Oggi l’onesto Di
Pietro si rilancia sul “Corriere della sera”, dieci anni
fa era “Le Monde”.
“Di Pietro sproloquia, su un “Le Monde”
eccessivamente compiacente, di quando tolse “il coperchio alla democrazia”. Non
alla corruzione, alla democrazia. Dice da sé, in prima persona, quello che si
sapeva: che Mani Pulite è una deriva anti-democratica. Bisognerà cercare dunque
il Piano di Rinascita di Di Pietro, dopo quello di Gelli.
“«Le Monde» ha letteralmente ripescato Di
Pietro dal nulla. E questo dimostra un’altra cosa che si sapeva di Mani Pulite:
che ha avuto osservatori molto interessati al suo successo, francesi e tedeschi
più che americani. E anche qualche suggeritore:
gente che sapeva chi aveva avuto accesso a certe tangenti – certe
speciali tangenti e non altre, non tutte. In che misura esattamente. E dove le
nascondeva. Ma qui con prudenza: qualche potentato politico che non ne era
parte della combine, qualche banca o
banchiere “svizzero” per tenersi il malloppo. Abbiamo anche avuto un Di Pietro
stile Madison Avenue, padrone della comunicazione, che rubava il palcoscenico al
suo capo Borrelli e a ogni altra personalità, compreso il vittorioso Prodi del
1996 – a quarantott’ore dalle elezioni i titoli erano per Di Pietro e non per
Prodi, che aveva fato la campagna elettorale e l’aveva vinta: Di Pietro
pretendeva di diventare ministro (e lo diventò, per meriti propri?)

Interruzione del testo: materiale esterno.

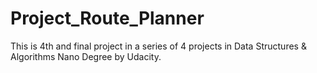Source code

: # Project_Route_Planner
This is 4th and final project in a series of 4 projects in Data Structures &amp; Algorithms Nano Degree by Udacity.
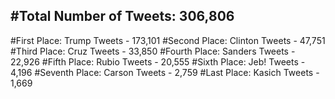 #Total Number of Tweets: 306,806 
---
#First Place: Trump Tweets - 173,101
#Second Place: Clinton Tweets - 47,751
#Third Place: Cruz Tweets - 33,850
#Fourth Place: Sanders Tweets - 22,926
#Fifth Place: Rubio Tweets - 20,555
#Sixth Place: Jeb! Tweets - 4,196
#Seventh Place: Carson Tweets - 2,759
#Last Place: Kasich Tweets - 1,669
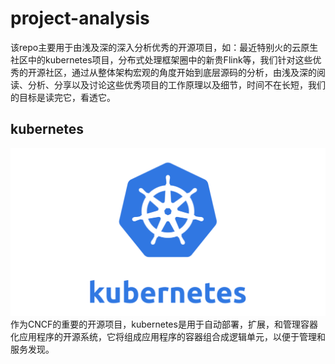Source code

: # project-analysis
该repo主要用于由浅及深的深入分析优秀的开源项目，如：最近特别火的云原生社区中的kubernetes项目，分布式处理框架圈中的新贵Flink等，我们针对这些优秀的开源社区，通过从整体架构宏观的角度开始到底层源码的分析，由浅及深的阅读、分析、分享以及讨论这些优秀项目的工作原理以及细节，时间不在长短，我们的目标是读完它，看透它。

## kubernetes
![](./kubernetes.png)
作为CNCF的重要的开源项目，kubernetes是用于自动部署，扩展，和管理容器化应用程序的开源系统，它将组成应用程序的容器组合成逻辑单元，以便于管理和服务发现。

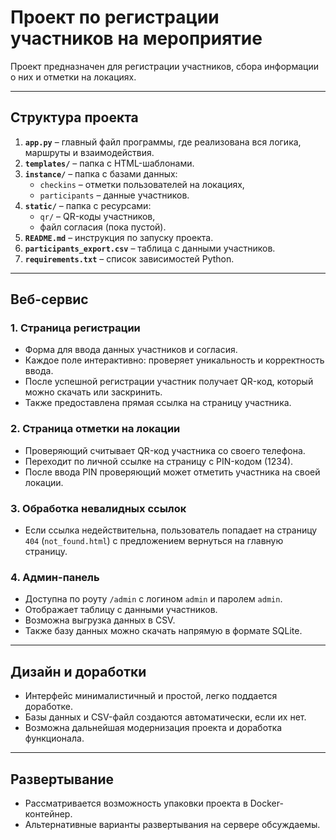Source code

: # Проект по регистрации участников на мероприятие

Проект предназначен для регистрации участников, сбора информации о них и отметки на локациях.

---

## Структура проекта

1. **`app.py`** – главный файл программы, где реализована вся логика, маршруты и взаимодействия.  
2. **`templates/`** – папка с HTML-шаблонами.  
3. **`instance/`** – папка с базами данных:  
   - `checkins` – отметки пользователей на локациях,  
   - `participants` – данные участников.  
4. **`static/`** – папка с ресурсами:  
   - `qr/` – QR-коды участников,  
   - файл согласия (пока пустой).  
5. **`README.md`** – инструкция по запуску проекта.  
6. **`participants_export.csv`** – таблица с данными участников.  
7. **`requirements.txt`** – список зависимостей Python.

---

## Веб-сервис

### 1. Страница регистрации
- Форма для ввода данных участников и согласия.  
- Каждое поле интерактивно: проверяет уникальность и корректность ввода.  
- После успешной регистрации участник получает QR-код, который можно скачать или заскринить.  
- Также предоставлена прямая ссылка на страницу участника.

### 2. Страница отметки на локации
- Проверяющий считывает QR-код участника со своего телефона.  
- Переходит по личной ссылке на страницу с PIN-кодом (1234).  
- После ввода PIN проверяющий может отметить участника на своей локации.  

### 3. Обработка невалидных ссылок
- Если ссылка недействительна, пользователь попадает на страницу `404` (`not_found.html`) с предложением вернуться на главную страницу.

### 4. Админ-панель
- Доступна по роуту `/admin` с логином `admin` и паролем `admin`.  
- Отображает таблицу с данными участников.  
- Возможна выгрузка данных в CSV.  
- Также базу данных можно скачать напрямую в формате SQLite.  

---

## Дизайн и доработки
- Интерфейс минималистичный и простой, легко поддается доработке.  
- Базы данных и CSV-файл создаются автоматически, если их нет.  
- Возможна дальнейшая модернизация проекта и доработка функционала.

---

## Развертывание
- Рассматривается возможность упаковки проекта в Docker-контейнер.  
- Альтернативные варианты развертывания на сервере обсуждаемы.

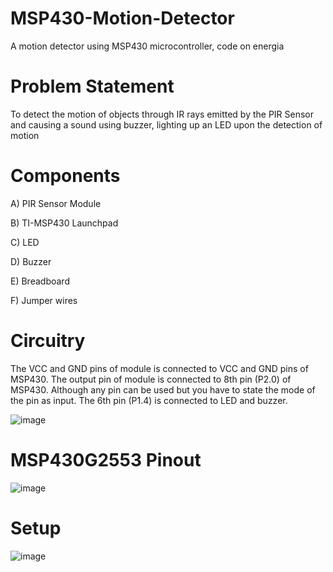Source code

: # MSP430-Motion-Detector
A motion detector using MSP430 microcontroller, code on energia

# Problem Statement
To detect the motion of objects through IR rays emitted by the PIR Sensor and causing a sound using buzzer, lighting up an LED upon the detection of motion

# Components 

A) PIR Sensor Module

B) TI-MSP430 Launchpad

C) LED

D) Buzzer

E) Breadboard

F) Jumper wires

# Circuitry
The VCC and GND pins of module is connected to VCC and GND pins of MSP430. The output pin of module is connected to 8th pin (P2.0) of MSP430. Although any pin can be used but you have to state the mode of the pin as input. The 6th pin (P1.4) is connected to LED and buzzer.

![image](https://github.com/KarthikT23/MSP430-Motion-Detector/assets/119528503/4863bbd9-031d-4330-8e4b-c8e200882933)

# MSP430G2553 Pinout
![image](https://github.com/KarthikT23/MSP430-Motion-Detector/assets/119528503/fc3d581b-a75e-46d6-9933-982dd74e50a5)

# Setup
![image](https://github.com/KarthikT23/MSP430-Motion-Detector/assets/119528503/0f024f32-600a-4234-b9ff-ac6067b2ff40)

Tanto eccelso, l’uomo ci ha messo
poco a scomparire nel nulla. Conta meno di Buttiglione. Anche come pareri.
Nessuno a”Repubblica”, il giornale dei suoi “grandi amici” (così si definiva
Corrado Passera al telefono con Di Pietro, anche per conto del suo patron di
allora, l’editore svizzero Carlo De Benedetti), penserebbe oggi di chiedere a
Di Pietro cosa ne pensi, nemmeno in un riquadro.
“«Le Monde» ne segnerà la rinascita.
Magari con un suo partito? La scommessa non sembra difficile”.